Sebastian Armesto als „Ben Jonson“ in Sony Pictures‘ ANONYMUS © 2011 Sony Pictures Releasing GmbH

Und Rafe Spall als William Shakespeare.


Rafe Spall als „William Shakespeare“ in Sony Pictures‘ ANONYMUS © 2011 Sony Pictures Releasing GmbH

Mehrere weitere Produzenten und Koproduzenten sind im Stab dabei – eine internationale Crew, mit starker Beteiligung deutscher Künstler.

Persönliches Fazit: ein interessanter, spannender, manchmal atemberaubender, optisch opulenter Historien- und Kostümfilm mit Theaterszenen aus den Werken William Shakespeares, der den Zuschauer in den Bann zieht.

Das Erzähltempo zu Beginn ist rasant, und es dauert eine Zeit, bis man sich in die Fakten gefunden, die Personen unterschieden hat. Es gibt die junge Elizabeth, die alte Queen, den jungen Oxford und den erwachsenen, den alten Cecil und den Sohn.
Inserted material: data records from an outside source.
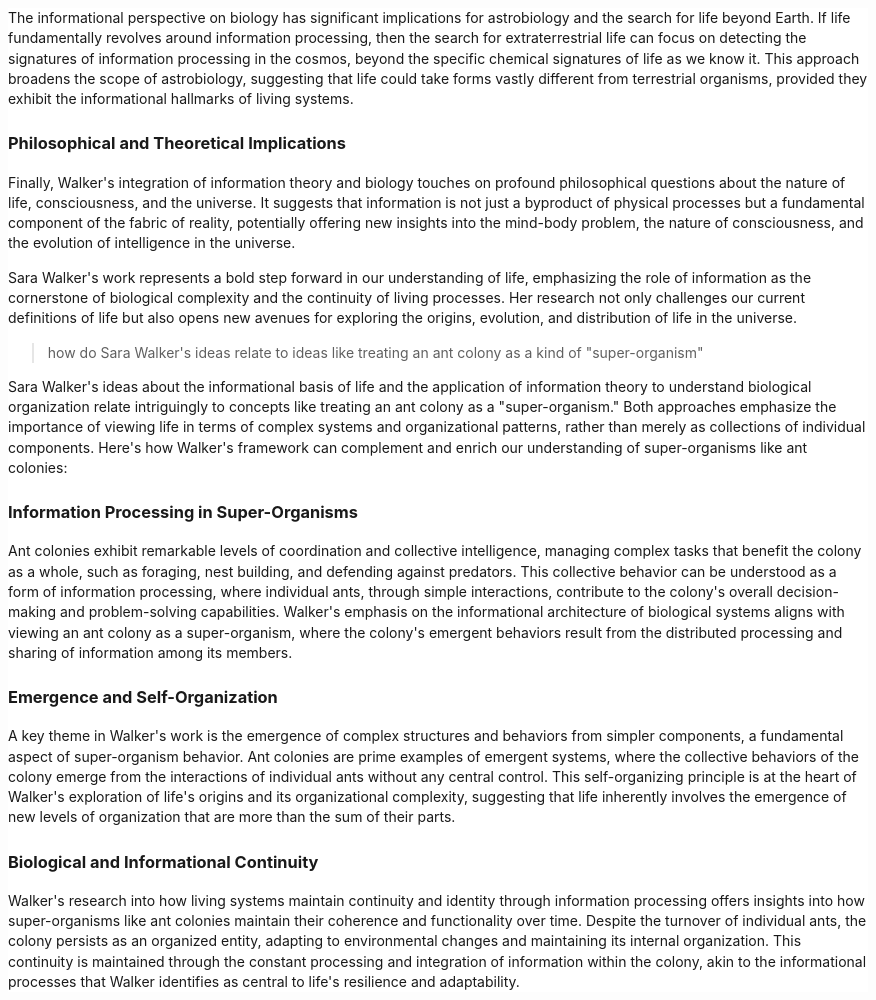 The informational perspective on biology has significant implications for astrobiology and the search for life beyond Earth. If life fundamentally revolves around information processing, then the search for extraterrestrial life can focus on detecting the signatures of information processing in the cosmos, beyond the specific chemical signatures of life as we know it. This approach broadens the scope of astrobiology, suggesting that life could take forms vastly different from terrestrial organisms, provided they exhibit the informational hallmarks of living systems.

### Philosophical and Theoretical Implications

Finally, Walker's integration of information theory and biology touches on profound philosophical questions about the nature of life, consciousness, and the universe. It suggests that information is not just a byproduct of physical processes but a fundamental component of the fabric of reality, potentially offering new insights into the mind-body problem, the nature of consciousness, and the evolution of intelligence in the universe.

Sara Walker's work represents a bold step forward in our understanding of life, emphasizing the role of information as the cornerstone of biological complexity and the continuity of living processes. Her research not only challenges our current definitions of life but also opens new avenues for exploring the origins, evolution, and distribution of life in the universe.


>how do Sara Walker's ideas relate to ideas like treating an ant colony as a kind of "super-organism"

Sara Walker's ideas about the informational basis of life and the application of information theory to understand biological organization relate intriguingly to concepts like treating an ant colony as a "super-organism." Both approaches emphasize the importance of viewing life in terms of complex systems and organizational patterns, rather than merely as collections of individual components. Here's how Walker's framework can complement and enrich our understanding of super-organisms like ant colonies:

### Information Processing in Super-Organisms

Ant colonies exhibit remarkable levels of coordination and collective intelligence, managing complex tasks that benefit the colony as a whole, such as foraging, nest building, and defending against predators. This collective behavior can be understood as a form of information processing, where individual ants, through simple interactions, contribute to the colony's overall decision-making and problem-solving capabilities. Walker's emphasis on the informational architecture of biological systems aligns with viewing an ant colony as a super-organism, where the colony's emergent behaviors result from the distributed processing and sharing of information among its members.

### Emergence and Self-Organization

A key theme in Walker's work is the emergence of complex structures and behaviors from simpler components, a fundamental aspect of super-organism behavior. Ant colonies are prime examples of emergent systems, where the collective behaviors of the colony emerge from the interactions of individual ants without any central control. This self-organizing principle is at the heart of Walker's exploration of life's origins and its organizational complexity, suggesting that life inherently involves the emergence of new levels of organization that are more than the sum of their parts.

### Biological and Informational Continuity

Walker's research into how living systems maintain continuity and identity through information processing offers insights into how super-organisms like ant colonies maintain their coherence and functionality over time. Despite the turnover of individual ants, the colony persists as an organized entity, adapting to environmental changes and maintaining its internal organization. This continuity is maintained through the constant processing and integration of information within the colony, akin to the informational processes that Walker identifies as central to life's resilience and adaptability.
Aber die umstrittene Geschichte ist grandios. Sie ist nicht erfunden, sondern wird zurzeit heiss diskutiert.


FOTOCALL zum Roland Emmerich ANONYMUS mit Vanessa Redgrave und Joely Richardson © 2010 Sony Pictures Releasing GmbH

Seit 10. November ist „Anonymus“ von Roland Emmerich in den Kinos. Die Columbia Pictures präsentieren zusammen mit Relativity Media eine Centropolis Entertainment-Produktion in Zusammenarbeit mit Studio Babelsberg.

Buchtipp: Kurt Kreiler: „Der Mann, der Shakespeare erfand: Edward De Vere, Earl of Oxford“ (insel taschenbuch 4015 – Erste Auflage 2011 – Insel Verlag Berlin 2011 (Insel Verlag Frankfurt 2009).